**DATA SUPPLIED:**

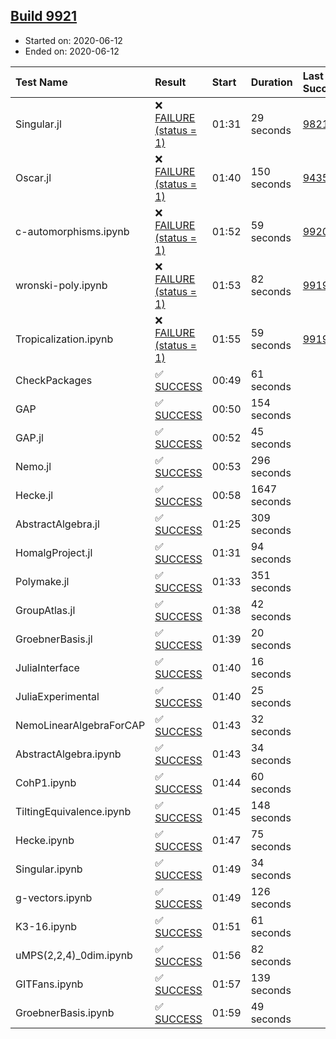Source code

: ## [Build 9921](https://oscarci.mathematik.uni-kl.de/job/oscar/9921/)

* Started on: 2020-06-12
* Ended on: 2020-06-12

| Test Name    | Result | Start | Duration | Last Success | First Failure |
|:-------------|:-------|:------|:---------|:-------------|:--------------|
| Singular.jl | ❌ [FAILURE (status = 1)](https://oscarci.mathematik.uni-kl.de/job/oscar/9921/artifact/logs/build-9921/Singular.jl.log) | 01:31 | 29 seconds | [9821](https://oscarci.mathematik.uni-kl.de/job/oscar/9821/) | [9822](https://oscarci.mathematik.uni-kl.de/job/oscar/9822/) |
| Oscar.jl | ❌ [FAILURE (status = 1)](https://oscarci.mathematik.uni-kl.de/job/oscar/9921/artifact/logs/build-9921/Oscar.jl.log) | 01:40 | 150 seconds | [9435](https://oscarci.mathematik.uni-kl.de/job/oscar/9435/) | [9436](https://oscarci.mathematik.uni-kl.de/job/oscar/9436/) |
| c-automorphisms.ipynb | ❌ [FAILURE (status = 1)](https://oscarci.mathematik.uni-kl.de/job/oscar/9921/artifact/logs/build-9921/c-automorphisms.ipynb.log) | 01:52 | 59 seconds | [9920](https://oscarci.mathematik.uni-kl.de/job/oscar/9920/) | [9921](https://oscarci.mathematik.uni-kl.de/job/oscar/9921/) |
| wronski-poly.ipynb | ❌ [FAILURE (status = 1)](https://oscarci.mathematik.uni-kl.de/job/oscar/9921/artifact/logs/build-9921/wronski-poly.ipynb.log) | 01:53 | 82 seconds | [9919](https://oscarci.mathematik.uni-kl.de/job/oscar/9919/) | [9920](https://oscarci.mathematik.uni-kl.de/job/oscar/9920/) |
| Tropicalization.ipynb | ❌ [FAILURE (status = 1)](https://oscarci.mathematik.uni-kl.de/job/oscar/9921/artifact/logs/build-9921/Tropicalization.ipynb.log) | 01:55 | 59 seconds | [9919](https://oscarci.mathematik.uni-kl.de/job/oscar/9919/) | [9920](https://oscarci.mathematik.uni-kl.de/job/oscar/9920/) |
| CheckPackages | ✅ [SUCCESS](https://oscarci.mathematik.uni-kl.de/job/oscar/9921/artifact/logs/build-9921/CheckPackages.log) | 00:49 | 61 seconds |  |  |
| GAP | ✅ [SUCCESS](https://oscarci.mathematik.uni-kl.de/job/oscar/9921/artifact/logs/build-9921/GAP.log) | 00:50 | 154 seconds |  |  |
| GAP.jl | ✅ [SUCCESS](https://oscarci.mathematik.uni-kl.de/job/oscar/9921/artifact/logs/build-9921/GAP.jl.log) | 00:52 | 45 seconds |  |  |
| Nemo.jl | ✅ [SUCCESS](https://oscarci.mathematik.uni-kl.de/job/oscar/9921/artifact/logs/build-9921/Nemo.jl.log) | 00:53 | 296 seconds |  |  |
| Hecke.jl | ✅ [SUCCESS](https://oscarci.mathematik.uni-kl.de/job/oscar/9921/artifact/logs/build-9921/Hecke.jl.log) | 00:58 | 1647 seconds |  |  |
| AbstractAlgebra.jl | ✅ [SUCCESS](https://oscarci.mathematik.uni-kl.de/job/oscar/9921/artifact/logs/build-9921/AbstractAlgebra.jl.log) | 01:25 | 309 seconds |  |  |
| HomalgProject.jl | ✅ [SUCCESS](https://oscarci.mathematik.uni-kl.de/job/oscar/9921/artifact/logs/build-9921/HomalgProject.jl.log) | 01:31 | 94 seconds |  |  |
| Polymake.jl | ✅ [SUCCESS](https://oscarci.mathematik.uni-kl.de/job/oscar/9921/artifact/logs/build-9921/Polymake.jl.log) | 01:33 | 351 seconds |  |  |
| GroupAtlas.jl | ✅ [SUCCESS](https://oscarci.mathematik.uni-kl.de/job/oscar/9921/artifact/logs/build-9921/GroupAtlas.jl.log) | 01:38 | 42 seconds |  |  |
| GroebnerBasis.jl | ✅ [SUCCESS](https://oscarci.mathematik.uni-kl.de/job/oscar/9921/artifact/logs/build-9921/GroebnerBasis.jl.log) | 01:39 | 20 seconds |  |  |
| JuliaInterface | ✅ [SUCCESS](https://oscarci.mathematik.uni-kl.de/job/oscar/9921/artifact/logs/build-9921/JuliaInterface.log) | 01:40 | 16 seconds |  |  |
| JuliaExperimental | ✅ [SUCCESS](https://oscarci.mathematik.uni-kl.de/job/oscar/9921/artifact/logs/build-9921/JuliaExperimental.log) | 01:40 | 25 seconds |  |  |
| NemoLinearAlgebraForCAP | ✅ [SUCCESS](https://oscarci.mathematik.uni-kl.de/job/oscar/9921/artifact/logs/build-9921/NemoLinearAlgebraForCAP.log) | 01:43 | 32 seconds |  |  |
| AbstractAlgebra.ipynb | ✅ [SUCCESS](https://oscarci.mathematik.uni-kl.de/job/oscar/9921/artifact/logs/build-9921/AbstractAlgebra.ipynb.log) | 01:43 | 34 seconds |  |  |
| CohP1.ipynb | ✅ [SUCCESS](https://oscarci.mathematik.uni-kl.de/job/oscar/9921/artifact/logs/build-9921/CohP1.ipynb.log) | 01:44 | 60 seconds |  |  |
| TiltingEquivalence.ipynb | ✅ [SUCCESS](https://oscarci.mathematik.uni-kl.de/job/oscar/9921/artifact/logs/build-9921/TiltingEquivalence.ipynb.log) | 01:45 | 148 seconds |  |  |
| Hecke.ipynb | ✅ [SUCCESS](https://oscarci.mathematik.uni-kl.de/job/oscar/9921/artifact/logs/build-9921/Hecke.ipynb.log) | 01:47 | 75 seconds |  |  |
| Singular.ipynb | ✅ [SUCCESS](https://oscarci.mathematik.uni-kl.de/job/oscar/9921/artifact/logs/build-9921/Singular.ipynb.log) | 01:49 | 34 seconds |  |  |
| g-vectors.ipynb | ✅ [SUCCESS](https://oscarci.mathematik.uni-kl.de/job/oscar/9921/artifact/logs/build-9921/g-vectors.ipynb.log) | 01:49 | 126 seconds |  |  |
| K3-16.ipynb | ✅ [SUCCESS](https://oscarci.mathematik.uni-kl.de/job/oscar/9921/artifact/logs/build-9921/K3-16.ipynb.log) | 01:51 | 61 seconds |  |  |
| uMPS(2,2,4)_0dim.ipynb | ✅ [SUCCESS](https://oscarci.mathematik.uni-kl.de/job/oscar/9921/artifact/logs/build-9921/uMPS-2-2-4-_0dim.ipynb.log) | 01:56 | 82 seconds |  |  |
| GITFans.ipynb | ✅ [SUCCESS](https://oscarci.mathematik.uni-kl.de/job/oscar/9921/artifact/logs/build-9921/GITFans.ipynb.log) | 01:57 | 139 seconds |  |  |
| GroebnerBasis.ipynb | ✅ [SUCCESS](https://oscarci.mathematik.uni-kl.de/job/oscar/9921/artifact/logs/build-9921/GroebnerBasis.ipynb.log) | 01:59 | 49 seconds |  |  |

**DIRECTIONS FOR THIS TASK:**
Copy each line of the listing that contains the string "AbstractAlgebra".

**RESULT OF THE EXERCISE:**
| AbstractAlgebra.jl | ✅ [SUCCESS](https://oscarci.mathematik.uni-kl.de/job/oscar/9921/artifact/logs/build-9921/AbstractAlgebra.jl.log) | 01:25 | 309 seconds |  |  |
| AbstractAlgebra.ipynb | ✅ [SUCCESS](https://oscarci.mathematik.uni-kl.de/job/oscar/9921/artifact/logs/build-9921/AbstractAlgebra.ipynb.log) | 01:43 | 34 seconds |  |  |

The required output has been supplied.